More than twenty years into the ecommerce revolution, the idea of paying for products and services on a recurring basis has definitely carried over to the digital world. Businesses are abandoning the notion of one-time transactions for their products in favor of subscriptions as they realize that these sales are no longer enough to assure profitable, long-term revenue growth.
No longer does the customer relationship end with the swipe of a credit card.
But is it the best option for your company and customers? Let’s explore.
What Successful Subscription Businesses Have in Common
Companies like Netflix and Spotify are able to cultivate cohorts of customers who continue to submit additional payments over time for two interdependent reasons:
- Customers frequently use the service,
- The service is frequently updated.
If the service never improves, then usage declines, and the recurring revenue well dries up. This means that for subscription businesses, innovation is the key to ensuring customer loyalty, and thus, recurring revenue.
This differs from perpetual license businesses that depend on single transactions from their customers. In these perpetual license models, users pay a higher amount upfront to own the product regardless of how frequently they use it, and the product remains static until the next release a year or two down the line.
Following this line of thought, it’s also important to consider another benefit of subscriptions over perpetual licenses. With perpetual licenses, customer lifetime value is improved through maintenance/upgrade fees or selling additional units.
In the subscription world, lifetime value is improved with every successful renewal or billing event. Additionally, subscription businesses can increase lifetime values with a strategy for upselling customers to higher-tier plans and additional licenses for colleagues and family members.
Types of Subscription Pricing Models
So let’s assume you frequently push updates to your service, your customers frequently use the service and find those updates valuable, and you’re looking to subscriptions because they provide consistent and predictable revenue.

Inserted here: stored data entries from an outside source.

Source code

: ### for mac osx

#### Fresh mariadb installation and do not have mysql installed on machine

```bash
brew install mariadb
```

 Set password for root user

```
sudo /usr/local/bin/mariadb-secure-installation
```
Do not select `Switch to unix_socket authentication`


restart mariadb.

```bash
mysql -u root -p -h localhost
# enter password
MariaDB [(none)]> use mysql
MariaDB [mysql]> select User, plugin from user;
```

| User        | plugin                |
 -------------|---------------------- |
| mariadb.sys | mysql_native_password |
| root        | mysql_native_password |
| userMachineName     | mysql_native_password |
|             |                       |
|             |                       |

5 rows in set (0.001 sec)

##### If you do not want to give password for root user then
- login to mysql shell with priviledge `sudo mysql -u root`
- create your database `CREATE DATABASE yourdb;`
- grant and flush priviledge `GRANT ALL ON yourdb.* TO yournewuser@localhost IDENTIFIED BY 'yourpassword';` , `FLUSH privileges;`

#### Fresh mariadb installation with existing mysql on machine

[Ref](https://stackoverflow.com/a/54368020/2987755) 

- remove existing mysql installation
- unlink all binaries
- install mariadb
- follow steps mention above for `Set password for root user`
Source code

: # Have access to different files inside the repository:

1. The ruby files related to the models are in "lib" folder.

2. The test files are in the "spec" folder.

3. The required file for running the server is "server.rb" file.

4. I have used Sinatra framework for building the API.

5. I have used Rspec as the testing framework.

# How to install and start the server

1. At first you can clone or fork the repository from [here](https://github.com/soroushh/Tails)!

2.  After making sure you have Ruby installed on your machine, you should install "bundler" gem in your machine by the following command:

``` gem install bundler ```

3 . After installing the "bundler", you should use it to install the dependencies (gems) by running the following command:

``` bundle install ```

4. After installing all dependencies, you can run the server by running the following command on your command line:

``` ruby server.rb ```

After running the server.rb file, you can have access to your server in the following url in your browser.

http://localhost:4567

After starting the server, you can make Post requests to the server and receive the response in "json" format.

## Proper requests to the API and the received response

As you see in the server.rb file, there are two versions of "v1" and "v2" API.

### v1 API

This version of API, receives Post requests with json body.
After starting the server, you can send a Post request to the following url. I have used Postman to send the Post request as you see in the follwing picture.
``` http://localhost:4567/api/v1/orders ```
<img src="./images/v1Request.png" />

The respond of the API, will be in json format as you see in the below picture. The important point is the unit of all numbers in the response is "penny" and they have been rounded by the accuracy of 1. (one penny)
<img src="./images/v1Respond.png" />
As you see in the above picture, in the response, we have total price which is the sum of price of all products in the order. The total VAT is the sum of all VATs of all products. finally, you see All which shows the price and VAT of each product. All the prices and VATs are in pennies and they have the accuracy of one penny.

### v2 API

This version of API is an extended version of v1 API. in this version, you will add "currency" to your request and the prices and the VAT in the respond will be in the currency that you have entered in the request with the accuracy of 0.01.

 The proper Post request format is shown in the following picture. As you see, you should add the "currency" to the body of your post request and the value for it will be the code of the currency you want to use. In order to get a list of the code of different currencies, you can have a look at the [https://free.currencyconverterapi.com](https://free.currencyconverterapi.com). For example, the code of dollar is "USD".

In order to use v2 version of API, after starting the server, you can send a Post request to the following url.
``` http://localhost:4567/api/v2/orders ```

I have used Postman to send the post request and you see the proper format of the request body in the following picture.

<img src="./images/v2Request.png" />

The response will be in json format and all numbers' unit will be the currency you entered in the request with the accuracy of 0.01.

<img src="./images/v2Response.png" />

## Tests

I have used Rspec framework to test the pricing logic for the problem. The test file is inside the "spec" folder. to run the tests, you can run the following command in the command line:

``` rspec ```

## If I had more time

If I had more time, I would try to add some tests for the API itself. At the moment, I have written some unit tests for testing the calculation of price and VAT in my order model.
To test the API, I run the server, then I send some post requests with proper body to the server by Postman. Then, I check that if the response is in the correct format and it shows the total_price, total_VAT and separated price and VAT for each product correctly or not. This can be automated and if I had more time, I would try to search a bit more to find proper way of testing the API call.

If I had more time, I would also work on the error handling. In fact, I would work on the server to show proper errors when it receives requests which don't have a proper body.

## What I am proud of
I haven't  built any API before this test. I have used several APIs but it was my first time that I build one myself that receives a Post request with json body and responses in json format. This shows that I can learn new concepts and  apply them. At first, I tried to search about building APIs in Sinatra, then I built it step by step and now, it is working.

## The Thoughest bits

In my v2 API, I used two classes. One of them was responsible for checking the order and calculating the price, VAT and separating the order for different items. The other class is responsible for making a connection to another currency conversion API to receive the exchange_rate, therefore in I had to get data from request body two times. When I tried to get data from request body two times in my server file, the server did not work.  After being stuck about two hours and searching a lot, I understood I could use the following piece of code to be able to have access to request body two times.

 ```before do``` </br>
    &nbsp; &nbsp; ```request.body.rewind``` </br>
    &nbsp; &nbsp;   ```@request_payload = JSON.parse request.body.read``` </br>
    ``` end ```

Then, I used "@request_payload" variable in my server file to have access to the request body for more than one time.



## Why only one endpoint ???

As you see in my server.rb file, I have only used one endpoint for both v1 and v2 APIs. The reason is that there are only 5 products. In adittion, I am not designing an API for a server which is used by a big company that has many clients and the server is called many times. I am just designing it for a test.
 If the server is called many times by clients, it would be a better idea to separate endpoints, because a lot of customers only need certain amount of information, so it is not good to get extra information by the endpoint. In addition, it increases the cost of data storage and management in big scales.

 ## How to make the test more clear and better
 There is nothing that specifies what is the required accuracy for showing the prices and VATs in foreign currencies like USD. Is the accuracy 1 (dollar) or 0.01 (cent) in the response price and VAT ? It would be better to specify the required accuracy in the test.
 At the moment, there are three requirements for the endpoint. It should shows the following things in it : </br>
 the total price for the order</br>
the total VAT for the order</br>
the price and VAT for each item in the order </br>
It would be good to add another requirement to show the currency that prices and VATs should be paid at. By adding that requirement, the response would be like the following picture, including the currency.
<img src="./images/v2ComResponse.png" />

It’s important to understand that there are different types of subscription models. Choosing the best one for your business is not always obvious.
Time-based intervals
Subscriptions based on time intervals are common. Think about how many services you pay the same price for every month. The key to success with this type of model is whether the customer consistently submits payment. Usually, this means encouraging automatic renewals. Some companies decide to bill subscribers monthly, while others choose annual or even quarterly billing intervals.
Activity-based intervals
Your other option for billing customers in regular intervals is to measure value based on user activities. A usage-based pricing model — employed by companies such as Amazon EC2, Mixpanel and nearly all cell phone carriers — is a common example of this model. Activity-based intervals might not be as predictable source of revenue like time-based subscriptions, but their advantage is bringing in greater revenue than billing based on a flat fee, especially from your base of power users.
All in all, with a subscription business model, provided you focus heavily on customer experience and relationships, your business stands to gain a stream of recurring revenue, improved business planning and loyal customers.